‘Of all that we are fighting to preserve’
BY BRUCE KAUFFMANN FOR THE TH
Dwight D. “Ike” Eisenhower, the Supreme Allied Commander in Europe during the Second World War, was not your typical soldier, as evidenced by the order he issued this week (May 26) in 1944, right before the Allied D-Day invasion of Normandy, France.
Ike’s order directed his officers to “protect and respect,” to the extent possible, any cultural monuments — paintings, artwork, sculptures, historically significant buildings, etc. — that they encountered as they marched across Western Europe toward Nazi Germany.
Ike’s order stemmed from his horror at Allied destruction of the historic Abbey of Monte Cassino during the invasion of German-occupied Italy. Allied bombers had pulverized the centuries-old monastery — built around 529 A.D. — to root out German troops, only to discover no German troops were hiding there. Eisenhower was determined not to repeat that mistake.
He was helped immeasurably by an all-volunteer outfit of former art dealers, collectors, appraisers and general art aficionados who joined a little-known U.S. Army unit called the Monuments, Fine Arts and Archives Section. They called themselves the Monuments Men for short.
Their job was to attach themselves to Allied army units fighting across Europe, and whenever historically significant buildings or art works were identified as being in harm’s way, they were tasked with convincing battle-hardened army commanders — whose sole objective was to defeat the Germans regardless of the cost — to spare these cultural icons, even if it meant altering their military plans and objectives.
Given the intensity of combat against a German army fighting for survival, the Monuments Men were not always successful, at which point their job was to record the destruction of these cultural treasures for later repair and reconstruction.
The Monuments Men also spent significant time tracking down famous artworks stolen by high-ranking German officers and Nazi Party members.
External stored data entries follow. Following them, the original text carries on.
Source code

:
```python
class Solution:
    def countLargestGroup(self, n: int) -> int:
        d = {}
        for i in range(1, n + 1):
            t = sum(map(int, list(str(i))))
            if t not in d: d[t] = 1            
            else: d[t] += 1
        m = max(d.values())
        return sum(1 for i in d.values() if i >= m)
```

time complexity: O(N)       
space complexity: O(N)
Among the most famous of these art thieves was Reichsmarschall Hermann Goering, Hitler’s second-in-command, whose personal collection of stolen art was hidden throughout Germany.
Artists whose work was recovered by this special unit included Rembrandt, Da Vinci, Vermeer and Michelangelo.
It was dangerous and often thankless work, and many Monuments Men were killed attempting to preserve the best of Europe’s cultural identity, meaning they died as much to save great art as to save democracy.
For decades their work was unknown and unsung. Indeed, it wasn’t until 2007 that the Monuments Men were honored for their mission, and those honors came not from the U.S. Army, but from the National Endowment for the Humanities, which recognized them for having “deepened the nation’s understanding of the humanities.”
Ike, were he alive, would have approved. As he said of these cultural treasures, they are especially symbolic “of all that we are fighting to preserve.”